- [WHAT THE TASK ASKS]: Look through the data below for the line with "## The followings", and transcribe it exactly together with each line after it up to and including the line with "[![Open in Visual". Give nothing else.

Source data

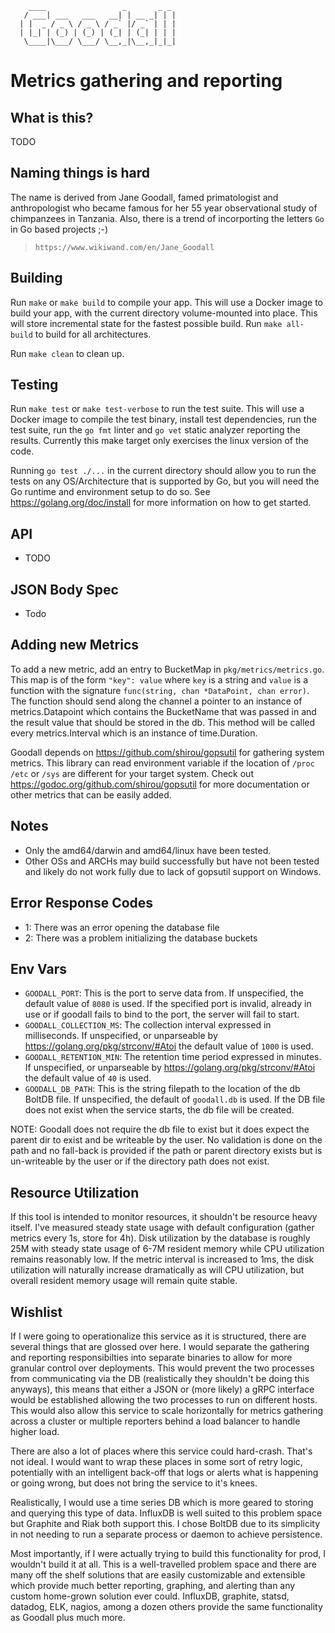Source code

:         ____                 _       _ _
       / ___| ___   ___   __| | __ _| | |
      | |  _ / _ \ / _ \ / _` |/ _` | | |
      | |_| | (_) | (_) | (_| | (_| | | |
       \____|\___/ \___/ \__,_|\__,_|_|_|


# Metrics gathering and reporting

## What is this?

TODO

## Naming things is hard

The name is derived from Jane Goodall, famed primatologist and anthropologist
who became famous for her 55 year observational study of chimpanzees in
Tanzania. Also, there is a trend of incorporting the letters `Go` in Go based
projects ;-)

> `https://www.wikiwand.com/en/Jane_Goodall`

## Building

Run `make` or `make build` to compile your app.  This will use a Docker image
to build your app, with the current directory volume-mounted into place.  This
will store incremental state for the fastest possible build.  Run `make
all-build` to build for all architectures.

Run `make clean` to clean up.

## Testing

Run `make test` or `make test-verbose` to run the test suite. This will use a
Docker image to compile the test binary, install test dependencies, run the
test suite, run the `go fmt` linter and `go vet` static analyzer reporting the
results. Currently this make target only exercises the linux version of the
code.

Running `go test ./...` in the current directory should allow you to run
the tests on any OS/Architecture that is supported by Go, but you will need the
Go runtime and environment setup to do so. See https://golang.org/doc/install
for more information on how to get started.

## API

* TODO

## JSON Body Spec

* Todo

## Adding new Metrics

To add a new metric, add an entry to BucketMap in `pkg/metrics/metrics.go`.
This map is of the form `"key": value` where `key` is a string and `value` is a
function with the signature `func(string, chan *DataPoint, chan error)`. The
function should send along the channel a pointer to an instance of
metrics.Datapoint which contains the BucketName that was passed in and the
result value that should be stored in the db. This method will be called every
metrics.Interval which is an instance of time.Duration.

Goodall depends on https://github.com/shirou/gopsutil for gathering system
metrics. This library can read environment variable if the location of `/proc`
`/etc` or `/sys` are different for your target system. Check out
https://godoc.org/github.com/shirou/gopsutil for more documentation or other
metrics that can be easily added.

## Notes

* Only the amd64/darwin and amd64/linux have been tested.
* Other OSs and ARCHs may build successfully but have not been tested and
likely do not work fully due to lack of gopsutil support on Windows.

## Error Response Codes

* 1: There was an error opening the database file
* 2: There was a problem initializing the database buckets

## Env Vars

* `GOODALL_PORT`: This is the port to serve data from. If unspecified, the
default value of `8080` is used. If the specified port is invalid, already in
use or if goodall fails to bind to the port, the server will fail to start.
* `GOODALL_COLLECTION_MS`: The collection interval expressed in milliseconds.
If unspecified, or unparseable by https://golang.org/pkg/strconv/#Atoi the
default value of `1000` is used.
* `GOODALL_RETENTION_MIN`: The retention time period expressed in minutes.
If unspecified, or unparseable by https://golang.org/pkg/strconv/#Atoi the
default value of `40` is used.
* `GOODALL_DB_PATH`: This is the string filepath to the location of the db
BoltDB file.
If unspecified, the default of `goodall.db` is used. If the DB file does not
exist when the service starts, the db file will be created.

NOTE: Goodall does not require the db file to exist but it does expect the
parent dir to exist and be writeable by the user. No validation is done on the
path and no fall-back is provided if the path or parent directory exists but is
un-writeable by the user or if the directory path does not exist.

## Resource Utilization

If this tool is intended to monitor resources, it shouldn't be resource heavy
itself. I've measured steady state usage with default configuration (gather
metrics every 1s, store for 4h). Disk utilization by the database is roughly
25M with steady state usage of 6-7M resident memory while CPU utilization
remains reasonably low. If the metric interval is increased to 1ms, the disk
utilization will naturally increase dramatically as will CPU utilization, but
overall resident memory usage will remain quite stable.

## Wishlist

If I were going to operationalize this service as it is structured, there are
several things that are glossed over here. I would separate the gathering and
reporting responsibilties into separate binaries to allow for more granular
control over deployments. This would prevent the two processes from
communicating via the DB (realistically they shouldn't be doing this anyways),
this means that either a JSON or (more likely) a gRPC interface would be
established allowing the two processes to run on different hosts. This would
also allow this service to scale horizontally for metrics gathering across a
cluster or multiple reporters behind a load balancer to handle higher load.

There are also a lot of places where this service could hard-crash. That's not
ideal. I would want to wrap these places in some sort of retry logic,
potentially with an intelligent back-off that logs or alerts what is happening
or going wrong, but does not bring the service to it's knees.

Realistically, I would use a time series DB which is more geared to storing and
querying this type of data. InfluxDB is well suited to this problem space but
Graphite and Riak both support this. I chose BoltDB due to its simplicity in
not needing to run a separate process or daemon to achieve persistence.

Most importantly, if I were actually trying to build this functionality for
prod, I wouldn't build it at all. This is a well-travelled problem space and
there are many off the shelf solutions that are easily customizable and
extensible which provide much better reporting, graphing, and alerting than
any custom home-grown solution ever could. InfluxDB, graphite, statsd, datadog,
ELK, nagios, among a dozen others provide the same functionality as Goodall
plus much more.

--

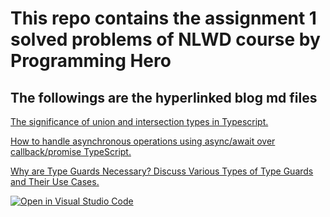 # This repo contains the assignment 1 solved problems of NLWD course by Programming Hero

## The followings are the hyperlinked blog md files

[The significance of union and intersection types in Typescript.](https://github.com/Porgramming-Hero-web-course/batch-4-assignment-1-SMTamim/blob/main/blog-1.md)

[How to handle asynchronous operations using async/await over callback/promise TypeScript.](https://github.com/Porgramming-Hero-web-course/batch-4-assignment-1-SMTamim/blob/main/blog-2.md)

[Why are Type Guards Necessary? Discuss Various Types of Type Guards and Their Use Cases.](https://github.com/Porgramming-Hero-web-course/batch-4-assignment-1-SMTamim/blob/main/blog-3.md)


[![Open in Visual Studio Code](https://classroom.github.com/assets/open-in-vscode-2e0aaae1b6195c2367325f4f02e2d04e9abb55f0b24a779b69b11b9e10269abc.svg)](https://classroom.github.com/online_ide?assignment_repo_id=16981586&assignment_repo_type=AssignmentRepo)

---

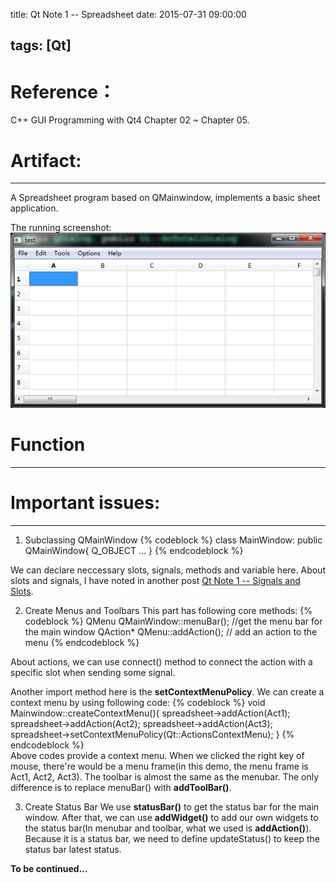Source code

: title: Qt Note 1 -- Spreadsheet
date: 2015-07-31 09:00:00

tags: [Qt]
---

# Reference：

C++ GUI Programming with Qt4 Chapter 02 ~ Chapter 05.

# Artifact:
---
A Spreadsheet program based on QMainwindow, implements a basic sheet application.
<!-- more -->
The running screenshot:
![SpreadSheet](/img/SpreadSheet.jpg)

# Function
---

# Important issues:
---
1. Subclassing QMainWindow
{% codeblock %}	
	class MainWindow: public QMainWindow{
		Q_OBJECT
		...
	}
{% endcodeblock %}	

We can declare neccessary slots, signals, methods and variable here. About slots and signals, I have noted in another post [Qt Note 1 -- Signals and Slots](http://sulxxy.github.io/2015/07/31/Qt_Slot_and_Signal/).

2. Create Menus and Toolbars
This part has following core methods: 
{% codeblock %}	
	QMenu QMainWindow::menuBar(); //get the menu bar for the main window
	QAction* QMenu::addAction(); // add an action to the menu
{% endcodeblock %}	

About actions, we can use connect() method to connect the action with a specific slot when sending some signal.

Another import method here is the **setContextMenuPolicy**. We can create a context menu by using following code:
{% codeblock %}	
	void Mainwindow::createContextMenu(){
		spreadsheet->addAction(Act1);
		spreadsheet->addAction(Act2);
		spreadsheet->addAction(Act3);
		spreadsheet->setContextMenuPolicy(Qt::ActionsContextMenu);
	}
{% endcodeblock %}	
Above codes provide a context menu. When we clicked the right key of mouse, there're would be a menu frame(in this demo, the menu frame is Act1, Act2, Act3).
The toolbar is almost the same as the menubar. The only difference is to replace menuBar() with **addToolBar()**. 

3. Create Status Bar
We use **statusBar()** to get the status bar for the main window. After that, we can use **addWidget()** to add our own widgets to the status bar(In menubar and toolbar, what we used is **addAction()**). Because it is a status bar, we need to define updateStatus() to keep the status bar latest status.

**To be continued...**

- [COMPLETED EXERCISE]:
## The followings are the hyperlinked blog md files

[The significance of union and intersection types in Typescript.](https://github.com/Porgramming-Hero-web-course/batch-4-assignment-1-SMTamim/blob/main/blog-1.md)

[How to handle asynchronous operations using async/await over callback/promise TypeScript.](https://github.com/Porgramming-Hero-web-course/batch-4-assignment-1-SMTamim/blob/main/blog-2.md)

[Why are Type Guards Necessary? Discuss Various Types of Type Guards and Their Use Cases.](https://github.com/Porgramming-Hero-web-course/batch-4-assignment-1-SMTamim/blob/main/blog-3.md)


[![Open in Visual Studio Code](https://classroom.github.com/assets/open-in-vscode-2e0aaae1b6195c2367325f4f02e2d04e9abb55f0b24a779b69b11b9e10269abc.svg)](https://classroom.github.com/online_ide?assignment_repo_id=16981586&assignment_repo_type=AssignmentRepo)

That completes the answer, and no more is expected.